Paper Structure (12 sections, 4 equations, 4 figures, 5 tables)

This paper contains 12 sections, 4 equations, 4 figures, 5 tables.

Figures (4)

  • Figure 1: As a synthetic-to-real framework, MOHO is pre-trained by the rendered occlusion-free supervisions on SOMVideo, and then finetuned by the real-world hand-occluded supervising views. In the inference stage, MOHO generates the photorealistic reconstructed mesh given a single reference view, resisting both hand-induced occlusion and object's self-occlusion.
  • Figure 2: Overview of MOHO.Synthetic-to-real Framework: We pre-train MOHO on the SOMVideo to resist hand-induced occlusion in both 3D (T-1) and 2D (T-2) spaces. The 2D recovered amodal masks are transferred into the real-world finetuning for releasing the incomplete hand-occluded supervisions (T-3). Network: Given a segmented hand-object image as input, the estimated camera pose (I-1) and hand pose (I-2) are initialized by an off-line system rong2020frankmocap.

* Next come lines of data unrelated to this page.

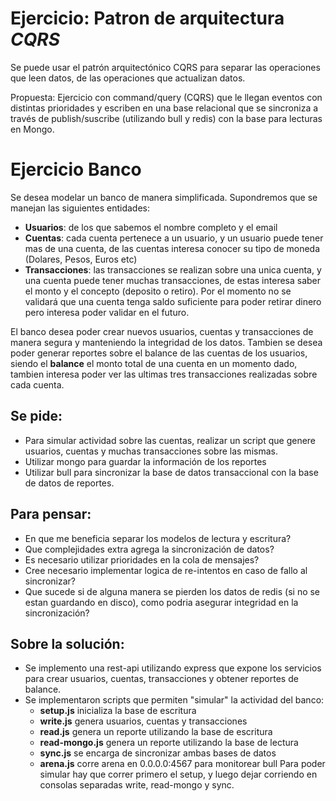 # Ejercicio: Patron de arquitectura **_CQRS_**

Se puede usar el patrón arquitectónico CQRS para separar las operaciones que leen datos, de las operaciones que actualizan datos.

Propuesta: Ejercicio con command/query (CQRS) que le llegan eventos con distintas prioridades y escriben en una base relacional que se sincroniza a través de publish/suscribe (utilizando bull y redis) con la base para lecturas en Mongo.

# Ejercicio Banco

Se desea modelar un banco de manera simplificada. Supondremos que se manejan las siguientes entidades: 
- **Usuarios**: de los que sabemos el nombre completo y el email
- **Cuentas**: cada cuenta pertenece a un usuario, y un usuario puede tener mas de una cuenta, de las cuentas interesa conocer su tipo de moneda (Dolares, Pesos, Euros etc)
- **Transacciones**: las transacciones se realizan sobre una unica cuenta, y una cuenta puede tener muchas transacciones, de estas interesa saber el monto y el concepto (deposito o retiro). Por el momento no se validará que una cuenta tenga saldo suficiente para poder retirar dinero pero interesa poder validar en el futuro.

El banco desea poder crear nuevos usuarios, cuentas y transacciones de manera segura y manteniendo la integridad de los datos. Tambien se desea poder generar reportes sobre el balance de las cuentas de los usuarios, siendo el **balance** el monto total de una cuenta en un momento dado, tambien interesa poder ver las ultimas tres transacciones realizadas sobre cada cuenta.

## Se pide:

- Para simular actividad sobre las cuentas, realizar un script que genere usuarios, cuentas y muchas transacciones sobre las mismas.
- Utilizar mongo para guardar la información de los reportes
- Utilizar bull para sincronizar la base de datos transaccional con la base de datos de reportes. 


## Para pensar:
- En que me beneficia separar los modelos de lectura y escritura?
- Que complejidades extra agrega la sincronización de datos? 
- Es necesario utilizar prioridades en la cola de mensajes? 
- Cree necesario implementar logica de re-intentos en caso de fallo al sincronizar?
- Que sucede si de alguna manera se pierden los datos de redis (si no se estan guardando en disco), como podria asegurar integridad en la sincronización? 

## Sobre la solución:
- Se implemento una rest-api utilizando express que expone los servicios para crear usuarios, cuentas, transacciones y obtener reportes de balance.
- Se implementaron scripts que permiten "simular" la actividad del banco:
    * **setup.js** inicializa la base de escritura
    * **write.js** genera usuarios, cuentas y transacciones
    * **read.js** genera un reporte utilizando la base de escritura
    * **read-mongo.js** genera un reporte utilizando la base de lectura
    * **sync.js** se encarga de sincronizar ambas bases de datos
    * **arena.js** corre arena en 0.0.0.0:4567 para monitorear bull
Para poder simular hay que correr primero el setup, y luego dejar corriendo en consolas separadas write, read-mongo y sync.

Subsequently, MOHO extracts domain-consistent occlusion-aware features including generic semantic cues (N-1) and hand-articulated geometric embeddings (N-2), as well as color features (N-3) for the volume rendering heads (N-4) to yield the textured mesh reconstruction of the full hand-held object (N-5).
  • Figure 3: Visual illustration of SOMVideo rendered with occlusion-free multi-view supervisions.
  • Figure 4: Visualization of textured meshes reconstructed by several baselines IHOI ye2022s, gSDF chen2023gsdf, SSDNeRF chen2023single and MOHO on HO3D hampali2020honnotate (top) and DexYCB chao2021dexycb (bottom). The reconstruction results are exhibited on the camera view and one novel view.